• Work to be completed
Nothing in the records should differ when they are repeated. Restate them word for word.

• Exercise material
- - -
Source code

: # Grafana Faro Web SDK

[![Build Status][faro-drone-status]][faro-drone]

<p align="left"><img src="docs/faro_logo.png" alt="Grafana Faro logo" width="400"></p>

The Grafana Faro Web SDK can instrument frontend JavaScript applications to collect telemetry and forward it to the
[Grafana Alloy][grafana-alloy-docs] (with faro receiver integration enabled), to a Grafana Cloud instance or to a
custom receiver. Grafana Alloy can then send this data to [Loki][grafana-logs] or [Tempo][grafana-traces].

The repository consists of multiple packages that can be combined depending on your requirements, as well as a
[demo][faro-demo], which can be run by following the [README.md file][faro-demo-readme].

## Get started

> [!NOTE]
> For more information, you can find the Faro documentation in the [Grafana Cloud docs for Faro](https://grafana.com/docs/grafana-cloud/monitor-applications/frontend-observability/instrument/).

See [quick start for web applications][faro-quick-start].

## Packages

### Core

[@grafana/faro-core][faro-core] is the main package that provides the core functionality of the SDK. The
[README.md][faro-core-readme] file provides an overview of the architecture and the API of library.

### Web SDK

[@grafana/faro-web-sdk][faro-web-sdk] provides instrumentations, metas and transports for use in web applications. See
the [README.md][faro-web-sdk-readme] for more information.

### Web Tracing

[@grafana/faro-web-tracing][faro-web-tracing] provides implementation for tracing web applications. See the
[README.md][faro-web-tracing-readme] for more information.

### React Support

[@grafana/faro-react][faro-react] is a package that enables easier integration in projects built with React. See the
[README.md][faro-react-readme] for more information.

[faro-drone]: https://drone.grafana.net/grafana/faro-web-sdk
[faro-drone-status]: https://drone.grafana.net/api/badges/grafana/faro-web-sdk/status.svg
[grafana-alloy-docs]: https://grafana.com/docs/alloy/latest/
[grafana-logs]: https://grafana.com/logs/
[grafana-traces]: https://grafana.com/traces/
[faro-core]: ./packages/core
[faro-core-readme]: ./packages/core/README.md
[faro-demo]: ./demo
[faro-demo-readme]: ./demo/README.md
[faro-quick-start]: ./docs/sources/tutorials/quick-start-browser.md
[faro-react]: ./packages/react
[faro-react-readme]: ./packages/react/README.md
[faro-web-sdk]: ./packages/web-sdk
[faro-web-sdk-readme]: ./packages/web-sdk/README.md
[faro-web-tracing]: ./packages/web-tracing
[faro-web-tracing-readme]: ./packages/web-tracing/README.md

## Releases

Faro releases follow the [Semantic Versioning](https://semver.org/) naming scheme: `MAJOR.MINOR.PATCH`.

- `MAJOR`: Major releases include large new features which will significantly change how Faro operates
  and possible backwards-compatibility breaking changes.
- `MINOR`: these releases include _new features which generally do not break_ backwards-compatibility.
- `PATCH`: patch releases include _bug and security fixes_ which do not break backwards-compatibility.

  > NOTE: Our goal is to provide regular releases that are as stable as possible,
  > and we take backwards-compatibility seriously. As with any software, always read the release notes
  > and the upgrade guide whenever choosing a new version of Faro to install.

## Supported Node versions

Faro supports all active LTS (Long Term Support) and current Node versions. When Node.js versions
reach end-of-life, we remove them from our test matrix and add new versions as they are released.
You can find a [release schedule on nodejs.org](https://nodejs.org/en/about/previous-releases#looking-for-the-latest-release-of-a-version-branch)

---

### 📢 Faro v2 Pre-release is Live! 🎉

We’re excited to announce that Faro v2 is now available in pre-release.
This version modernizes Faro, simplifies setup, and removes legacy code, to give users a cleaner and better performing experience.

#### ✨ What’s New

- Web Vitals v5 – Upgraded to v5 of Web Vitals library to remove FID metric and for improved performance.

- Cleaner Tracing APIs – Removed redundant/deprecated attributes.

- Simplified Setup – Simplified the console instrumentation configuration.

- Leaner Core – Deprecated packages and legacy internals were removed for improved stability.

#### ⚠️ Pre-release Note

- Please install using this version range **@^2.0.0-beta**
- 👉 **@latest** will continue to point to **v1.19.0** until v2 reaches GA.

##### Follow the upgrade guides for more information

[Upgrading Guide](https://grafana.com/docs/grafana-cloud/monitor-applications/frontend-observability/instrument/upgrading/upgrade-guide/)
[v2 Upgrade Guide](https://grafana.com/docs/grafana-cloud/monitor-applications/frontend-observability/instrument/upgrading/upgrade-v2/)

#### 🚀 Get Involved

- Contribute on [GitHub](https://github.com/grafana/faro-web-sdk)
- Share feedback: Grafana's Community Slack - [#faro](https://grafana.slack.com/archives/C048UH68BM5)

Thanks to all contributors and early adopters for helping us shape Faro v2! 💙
- - -
• Solved exercise
Source code

: # Grafana Faro Web SDK

[![Build Status][faro-drone-status]][faro-drone]

<p align="left"><img src="docs/faro_logo.png" alt="Grafana Faro logo" width="400"></p>

The Grafana Faro Web SDK can instrument frontend JavaScript applications to collect telemetry and forward it to the
[Grafana Alloy][grafana-alloy-docs] (with faro receiver integration enabled), to a Grafana Cloud instance or to a
custom receiver. Grafana Alloy can then send this data to [Loki][grafana-logs] or [Tempo][grafana-traces].

The repository consists of multiple packages that can be combined depending on your requirements, as well as a
[demo][faro-demo], which can be run by following the [README.md file][faro-demo-readme].

## Get started

> [!NOTE]
> For more information, you can find the Faro documentation in the [Grafana Cloud docs for Faro](https://grafana.com/docs/grafana-cloud/monitor-applications/frontend-observability/instrument/).

See [quick start for web applications][faro-quick-start].

## Packages

### Core

[@grafana/faro-core][faro-core] is the main package that provides the core functionality of the SDK. The
[README.md][faro-core-readme] file provides an overview of the architecture and the API of library.

### Web SDK

[@grafana/faro-web-sdk][faro-web-sdk] provides instrumentations, metas and transports for use in web applications. See
the [README.md][faro-web-sdk-readme] for more information.

### Web Tracing

[@grafana/faro-web-tracing][faro-web-tracing] provides implementation for tracing web applications. See the
[README.md][faro-web-tracing-readme] for more information.

### React Support

[@grafana/faro-react][faro-react] is a package that enables easier integration in projects built with React. See the
[README.md][faro-react-readme] for more information.

[faro-drone]: https://drone.grafana.net/grafana/faro-web-sdk
[faro-drone-status]: https://drone.grafana.net/api/badges/grafana/faro-web-sdk/status.svg
[grafana-alloy-docs]: https://grafana.com/docs/alloy/latest/
[grafana-logs]: https://grafana.com/logs/
[grafana-traces]: https://grafana.com/traces/
[faro-core]: ./packages/core
[faro-core-readme]: ./packages/core/README.md
[faro-demo]: ./demo
[faro-demo-readme]: ./demo/README.md
[faro-quick-start]: ./docs/sources/tutorials/quick-start-browser.md
[faro-react]: ./packages/react
[faro-react-readme]: ./packages/react/README.md
[faro-web-sdk]: ./packages/web-sdk
[faro-web-sdk-readme]: ./packages/web-sdk/README.md
[faro-web-tracing]: ./packages/web-tracing
[faro-web-tracing-readme]: ./packages/web-tracing/README.md

## Releases

Faro releases follow the [Semantic Versioning](https://semver.org/) naming scheme: `MAJOR.MINOR.PATCH`.

- `MAJOR`: Major releases include large new features which will significantly change how Faro operates
  and possible backwards-compatibility breaking changes.
- `MINOR`: these releases include _new features which generally do not break_ backwards-compatibility.
- `PATCH`: patch releases include _bug and security fixes_ which do not break backwards-compatibility.

  > NOTE: Our goal is to provide regular releases that are as stable as possible,
  > and we take backwards-compatibility seriously. As with any software, always read the release notes
  > and the upgrade guide whenever choosing a new version of Faro to install.

## Supported Node versions

Faro supports all active LTS (Long Term Support) and current Node versions. When Node.js versions
reach end-of-life, we remove them from our test matrix and add new versions as they are released.
You can find a [release schedule on nodejs.org](https://nodejs.org/en/about/previous-releases#looking-for-the-latest-release-of-a-version-branch)

---

### 📢 Faro v2 Pre-release is Live! 🎉

We’re excited to announce that Faro v2 is now available in pre-release.
This version modernizes Faro, simplifies setup, and removes legacy code, to give users a cleaner and better performing experience.

#### ✨ What’s New

- Web Vitals v5 – Upgraded to v5 of Web Vitals library to remove FID metric and for improved performance.

- Cleaner Tracing APIs – Removed redundant/deprecated attributes.

- Simplified Setup – Simplified the console instrumentation configuration.

- Leaner Core – Deprecated packages and legacy internals were removed for improved stability.

#### ⚠️ Pre-release Note

- Please install using this version range **@^2.0.0-beta**
- 👉 **@latest** will continue to point to **v1.19.0** until v2 reaches GA.

##### Follow the upgrade guides for more information

[Upgrading Guide](https://grafana.com/docs/grafana-cloud/monitor-applications/frontend-observability/instrument/upgrading/upgrade-guide/)
[v2 Upgrade Guide](https://grafana.com/docs/grafana-cloud/monitor-applications/frontend-observability/instrument/upgrading/upgrade-v2/)

#### 🚀 Get Involved

- Contribute on [GitHub](https://github.com/grafana/faro-web-sdk)
- Share feedback: Grafana's Community Slack - [#faro](https://grafana.slack.com/archives/C048UH68BM5)

Thanks to all contributors and early adopters for helping us shape Faro v2! 💙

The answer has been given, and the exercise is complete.